WORK ITEM: The line containing "This repository contains" marks the end: write out exactly every line from the first line of the data below through that line, and only those.

PROVIDED ENTRIES:
※ ※ ※
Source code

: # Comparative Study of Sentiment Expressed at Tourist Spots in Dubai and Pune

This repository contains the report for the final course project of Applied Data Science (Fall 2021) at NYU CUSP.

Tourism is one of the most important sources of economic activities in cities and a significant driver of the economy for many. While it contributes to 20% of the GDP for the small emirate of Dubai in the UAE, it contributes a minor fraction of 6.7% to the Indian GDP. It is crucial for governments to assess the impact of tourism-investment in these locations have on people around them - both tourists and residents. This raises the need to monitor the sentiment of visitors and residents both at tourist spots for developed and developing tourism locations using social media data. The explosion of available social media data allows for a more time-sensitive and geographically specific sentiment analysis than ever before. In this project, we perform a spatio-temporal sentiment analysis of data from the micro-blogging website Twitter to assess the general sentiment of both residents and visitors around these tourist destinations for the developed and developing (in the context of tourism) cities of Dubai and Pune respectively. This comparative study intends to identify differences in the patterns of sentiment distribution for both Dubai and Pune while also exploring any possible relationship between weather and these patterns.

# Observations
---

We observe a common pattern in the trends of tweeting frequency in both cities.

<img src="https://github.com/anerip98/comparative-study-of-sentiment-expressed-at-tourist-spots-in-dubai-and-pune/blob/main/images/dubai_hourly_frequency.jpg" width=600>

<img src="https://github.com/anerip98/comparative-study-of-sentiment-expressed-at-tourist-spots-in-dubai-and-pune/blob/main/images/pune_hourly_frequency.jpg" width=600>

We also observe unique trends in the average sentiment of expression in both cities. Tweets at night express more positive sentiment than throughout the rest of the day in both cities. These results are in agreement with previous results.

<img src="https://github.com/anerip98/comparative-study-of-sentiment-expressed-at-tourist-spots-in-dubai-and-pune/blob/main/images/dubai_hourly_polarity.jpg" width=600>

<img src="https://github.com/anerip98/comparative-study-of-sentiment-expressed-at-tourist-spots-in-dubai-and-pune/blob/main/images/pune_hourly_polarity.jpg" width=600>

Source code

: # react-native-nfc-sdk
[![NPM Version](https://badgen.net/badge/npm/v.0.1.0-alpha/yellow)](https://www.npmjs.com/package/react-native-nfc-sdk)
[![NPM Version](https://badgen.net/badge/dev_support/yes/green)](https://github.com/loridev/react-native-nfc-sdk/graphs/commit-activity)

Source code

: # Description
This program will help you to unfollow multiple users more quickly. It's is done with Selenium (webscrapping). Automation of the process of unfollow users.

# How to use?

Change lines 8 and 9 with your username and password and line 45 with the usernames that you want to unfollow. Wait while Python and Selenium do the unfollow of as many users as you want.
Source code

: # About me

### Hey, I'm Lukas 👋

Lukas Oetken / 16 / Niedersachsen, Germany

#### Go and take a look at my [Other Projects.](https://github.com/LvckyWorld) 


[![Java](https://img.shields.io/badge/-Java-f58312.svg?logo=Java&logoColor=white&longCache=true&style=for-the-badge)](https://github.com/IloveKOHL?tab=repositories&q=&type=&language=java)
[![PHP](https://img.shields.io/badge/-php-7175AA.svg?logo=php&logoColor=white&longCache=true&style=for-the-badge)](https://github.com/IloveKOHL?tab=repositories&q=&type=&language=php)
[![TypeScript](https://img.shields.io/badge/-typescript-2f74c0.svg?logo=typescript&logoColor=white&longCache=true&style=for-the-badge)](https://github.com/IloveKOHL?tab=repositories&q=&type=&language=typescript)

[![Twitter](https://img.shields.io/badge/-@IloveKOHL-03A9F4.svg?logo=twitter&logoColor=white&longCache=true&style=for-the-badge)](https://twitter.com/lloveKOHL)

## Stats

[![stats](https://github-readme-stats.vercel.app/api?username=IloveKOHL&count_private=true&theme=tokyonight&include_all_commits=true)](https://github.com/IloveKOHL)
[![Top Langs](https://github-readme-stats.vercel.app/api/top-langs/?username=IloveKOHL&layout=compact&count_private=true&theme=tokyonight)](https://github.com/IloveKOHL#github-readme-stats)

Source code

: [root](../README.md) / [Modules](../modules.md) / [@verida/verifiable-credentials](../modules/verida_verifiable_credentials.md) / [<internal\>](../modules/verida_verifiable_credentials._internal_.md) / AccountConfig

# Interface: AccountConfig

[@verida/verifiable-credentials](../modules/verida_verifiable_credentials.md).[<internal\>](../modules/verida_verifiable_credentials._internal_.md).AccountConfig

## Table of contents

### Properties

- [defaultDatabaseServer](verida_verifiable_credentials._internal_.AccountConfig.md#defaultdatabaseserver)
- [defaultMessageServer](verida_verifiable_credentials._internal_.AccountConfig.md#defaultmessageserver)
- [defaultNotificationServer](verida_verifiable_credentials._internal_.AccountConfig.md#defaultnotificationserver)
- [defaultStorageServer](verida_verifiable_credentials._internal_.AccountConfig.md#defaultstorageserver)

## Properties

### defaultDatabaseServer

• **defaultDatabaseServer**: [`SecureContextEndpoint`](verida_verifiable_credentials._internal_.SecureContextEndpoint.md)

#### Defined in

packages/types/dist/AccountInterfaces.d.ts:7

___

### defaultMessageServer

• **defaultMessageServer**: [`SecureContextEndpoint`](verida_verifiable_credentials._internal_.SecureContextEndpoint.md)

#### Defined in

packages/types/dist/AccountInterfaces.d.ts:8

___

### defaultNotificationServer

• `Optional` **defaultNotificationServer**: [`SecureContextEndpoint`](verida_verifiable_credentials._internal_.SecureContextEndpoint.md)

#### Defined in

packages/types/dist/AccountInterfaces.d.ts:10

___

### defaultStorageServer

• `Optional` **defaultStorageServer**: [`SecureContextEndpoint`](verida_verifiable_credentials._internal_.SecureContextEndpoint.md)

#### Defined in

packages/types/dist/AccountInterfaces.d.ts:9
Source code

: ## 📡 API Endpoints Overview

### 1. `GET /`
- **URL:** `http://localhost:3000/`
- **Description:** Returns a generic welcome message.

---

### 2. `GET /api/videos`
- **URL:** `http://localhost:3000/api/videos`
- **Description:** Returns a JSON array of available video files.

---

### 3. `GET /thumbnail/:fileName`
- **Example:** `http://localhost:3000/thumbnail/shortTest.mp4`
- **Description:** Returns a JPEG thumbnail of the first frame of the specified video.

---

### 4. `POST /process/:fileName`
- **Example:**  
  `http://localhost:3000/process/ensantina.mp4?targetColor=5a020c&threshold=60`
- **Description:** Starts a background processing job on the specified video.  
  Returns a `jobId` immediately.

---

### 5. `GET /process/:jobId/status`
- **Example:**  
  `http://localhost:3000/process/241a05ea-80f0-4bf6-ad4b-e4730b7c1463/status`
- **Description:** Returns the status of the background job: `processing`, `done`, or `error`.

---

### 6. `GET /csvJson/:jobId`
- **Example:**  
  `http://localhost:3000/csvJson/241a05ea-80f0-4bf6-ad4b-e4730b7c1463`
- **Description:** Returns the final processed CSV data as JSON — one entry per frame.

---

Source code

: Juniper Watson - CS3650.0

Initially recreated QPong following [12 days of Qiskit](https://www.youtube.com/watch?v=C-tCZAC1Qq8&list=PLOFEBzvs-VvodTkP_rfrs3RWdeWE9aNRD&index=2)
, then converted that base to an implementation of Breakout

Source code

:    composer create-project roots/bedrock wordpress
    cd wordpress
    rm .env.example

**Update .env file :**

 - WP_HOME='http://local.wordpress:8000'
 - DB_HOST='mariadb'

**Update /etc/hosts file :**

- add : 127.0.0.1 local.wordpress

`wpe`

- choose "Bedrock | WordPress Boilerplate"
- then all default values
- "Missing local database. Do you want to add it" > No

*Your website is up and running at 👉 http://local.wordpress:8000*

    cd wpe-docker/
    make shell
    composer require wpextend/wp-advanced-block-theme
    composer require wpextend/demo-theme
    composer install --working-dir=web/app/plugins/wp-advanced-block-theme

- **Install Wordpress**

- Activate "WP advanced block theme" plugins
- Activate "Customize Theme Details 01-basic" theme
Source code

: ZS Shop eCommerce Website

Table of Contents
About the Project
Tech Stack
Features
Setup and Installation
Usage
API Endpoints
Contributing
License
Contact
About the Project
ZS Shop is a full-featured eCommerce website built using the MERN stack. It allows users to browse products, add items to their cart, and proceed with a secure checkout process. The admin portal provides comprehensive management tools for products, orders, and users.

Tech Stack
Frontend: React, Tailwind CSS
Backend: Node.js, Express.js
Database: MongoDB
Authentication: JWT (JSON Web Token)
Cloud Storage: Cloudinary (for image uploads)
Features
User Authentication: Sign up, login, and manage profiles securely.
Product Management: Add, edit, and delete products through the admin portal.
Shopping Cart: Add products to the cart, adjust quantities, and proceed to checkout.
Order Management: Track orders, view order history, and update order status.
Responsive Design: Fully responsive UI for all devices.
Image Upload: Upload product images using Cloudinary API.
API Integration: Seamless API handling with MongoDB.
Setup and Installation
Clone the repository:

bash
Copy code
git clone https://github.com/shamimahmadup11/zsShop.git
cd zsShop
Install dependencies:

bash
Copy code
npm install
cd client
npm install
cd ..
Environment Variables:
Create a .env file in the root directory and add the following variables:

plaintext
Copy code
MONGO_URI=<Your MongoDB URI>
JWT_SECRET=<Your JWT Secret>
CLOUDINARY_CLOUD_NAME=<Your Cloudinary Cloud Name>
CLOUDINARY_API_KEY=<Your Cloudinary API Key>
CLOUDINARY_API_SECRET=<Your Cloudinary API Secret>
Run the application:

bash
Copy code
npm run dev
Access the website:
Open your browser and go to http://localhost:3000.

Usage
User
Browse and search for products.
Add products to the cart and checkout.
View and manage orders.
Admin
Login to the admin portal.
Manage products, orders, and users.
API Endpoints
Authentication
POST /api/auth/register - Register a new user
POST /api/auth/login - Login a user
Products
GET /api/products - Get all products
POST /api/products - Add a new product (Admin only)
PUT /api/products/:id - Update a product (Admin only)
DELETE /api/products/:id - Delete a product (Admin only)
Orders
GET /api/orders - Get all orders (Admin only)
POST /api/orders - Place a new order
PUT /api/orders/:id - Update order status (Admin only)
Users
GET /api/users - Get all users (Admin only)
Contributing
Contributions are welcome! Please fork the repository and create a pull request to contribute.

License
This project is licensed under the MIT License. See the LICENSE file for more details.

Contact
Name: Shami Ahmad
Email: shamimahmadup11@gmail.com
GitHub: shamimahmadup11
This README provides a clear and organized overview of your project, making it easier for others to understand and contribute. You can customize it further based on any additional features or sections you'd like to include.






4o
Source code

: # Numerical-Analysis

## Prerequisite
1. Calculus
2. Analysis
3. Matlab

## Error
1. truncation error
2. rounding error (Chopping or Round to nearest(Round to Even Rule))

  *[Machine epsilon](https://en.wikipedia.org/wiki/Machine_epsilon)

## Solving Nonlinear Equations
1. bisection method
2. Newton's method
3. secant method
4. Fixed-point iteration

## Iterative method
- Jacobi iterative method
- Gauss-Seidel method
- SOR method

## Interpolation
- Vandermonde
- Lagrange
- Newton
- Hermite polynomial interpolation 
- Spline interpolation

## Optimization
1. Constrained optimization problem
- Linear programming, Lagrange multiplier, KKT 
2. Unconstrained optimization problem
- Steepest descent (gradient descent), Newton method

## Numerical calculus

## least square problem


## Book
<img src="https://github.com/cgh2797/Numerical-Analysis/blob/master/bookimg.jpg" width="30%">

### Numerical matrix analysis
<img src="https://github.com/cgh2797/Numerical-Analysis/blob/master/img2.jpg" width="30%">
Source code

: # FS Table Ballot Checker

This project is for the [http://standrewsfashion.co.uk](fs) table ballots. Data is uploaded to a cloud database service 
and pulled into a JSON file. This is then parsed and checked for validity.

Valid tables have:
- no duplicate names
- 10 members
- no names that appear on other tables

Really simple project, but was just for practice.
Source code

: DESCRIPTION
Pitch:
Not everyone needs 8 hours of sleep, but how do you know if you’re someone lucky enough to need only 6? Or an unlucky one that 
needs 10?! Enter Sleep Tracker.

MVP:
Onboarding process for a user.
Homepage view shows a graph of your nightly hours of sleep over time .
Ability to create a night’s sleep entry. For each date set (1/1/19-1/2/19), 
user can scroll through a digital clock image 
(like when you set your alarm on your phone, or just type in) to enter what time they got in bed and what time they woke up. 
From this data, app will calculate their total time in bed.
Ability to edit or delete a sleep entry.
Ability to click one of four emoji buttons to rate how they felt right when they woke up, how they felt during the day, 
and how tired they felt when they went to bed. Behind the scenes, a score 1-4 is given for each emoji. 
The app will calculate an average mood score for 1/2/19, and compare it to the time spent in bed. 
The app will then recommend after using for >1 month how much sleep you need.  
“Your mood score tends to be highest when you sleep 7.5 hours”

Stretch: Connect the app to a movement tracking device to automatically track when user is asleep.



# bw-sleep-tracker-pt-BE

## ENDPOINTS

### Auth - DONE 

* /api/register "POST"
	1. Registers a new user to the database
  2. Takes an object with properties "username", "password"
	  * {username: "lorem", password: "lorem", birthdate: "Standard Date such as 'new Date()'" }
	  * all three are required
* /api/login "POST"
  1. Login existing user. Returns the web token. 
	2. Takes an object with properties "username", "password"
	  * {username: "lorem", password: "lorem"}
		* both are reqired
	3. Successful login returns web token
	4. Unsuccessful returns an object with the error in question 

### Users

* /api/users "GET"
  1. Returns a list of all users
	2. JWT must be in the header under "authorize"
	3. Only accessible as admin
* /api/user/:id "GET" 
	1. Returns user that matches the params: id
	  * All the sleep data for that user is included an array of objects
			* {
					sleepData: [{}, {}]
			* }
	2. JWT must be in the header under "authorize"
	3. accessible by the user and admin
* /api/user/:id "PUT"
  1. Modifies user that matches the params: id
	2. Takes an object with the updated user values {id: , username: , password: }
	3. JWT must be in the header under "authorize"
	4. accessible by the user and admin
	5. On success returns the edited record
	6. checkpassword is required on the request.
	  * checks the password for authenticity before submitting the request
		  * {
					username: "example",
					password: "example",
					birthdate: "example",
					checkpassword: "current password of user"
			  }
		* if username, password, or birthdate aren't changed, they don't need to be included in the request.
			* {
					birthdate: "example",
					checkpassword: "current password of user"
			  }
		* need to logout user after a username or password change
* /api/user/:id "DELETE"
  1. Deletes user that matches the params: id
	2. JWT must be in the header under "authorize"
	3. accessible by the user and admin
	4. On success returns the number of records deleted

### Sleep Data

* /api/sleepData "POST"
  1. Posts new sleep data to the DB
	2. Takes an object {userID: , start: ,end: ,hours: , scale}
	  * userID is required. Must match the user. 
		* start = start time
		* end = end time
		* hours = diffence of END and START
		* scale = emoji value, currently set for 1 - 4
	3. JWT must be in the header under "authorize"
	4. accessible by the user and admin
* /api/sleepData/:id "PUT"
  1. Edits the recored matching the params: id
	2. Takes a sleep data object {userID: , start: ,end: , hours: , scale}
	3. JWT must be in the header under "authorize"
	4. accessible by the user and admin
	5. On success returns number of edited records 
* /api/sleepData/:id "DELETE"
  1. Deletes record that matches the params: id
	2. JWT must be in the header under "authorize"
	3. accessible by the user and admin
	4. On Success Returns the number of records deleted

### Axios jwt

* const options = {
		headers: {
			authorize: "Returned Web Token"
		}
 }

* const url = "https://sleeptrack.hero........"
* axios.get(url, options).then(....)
※ ※ ※
ANSWER FOR THIS EXERCISE:
Source code

: # Comparative Study of Sentiment Expressed at Tourist Spots in Dubai and Pune

This repository contains the report for the final course project of Applied Data Science (Fall 2021) at NYU CUSP.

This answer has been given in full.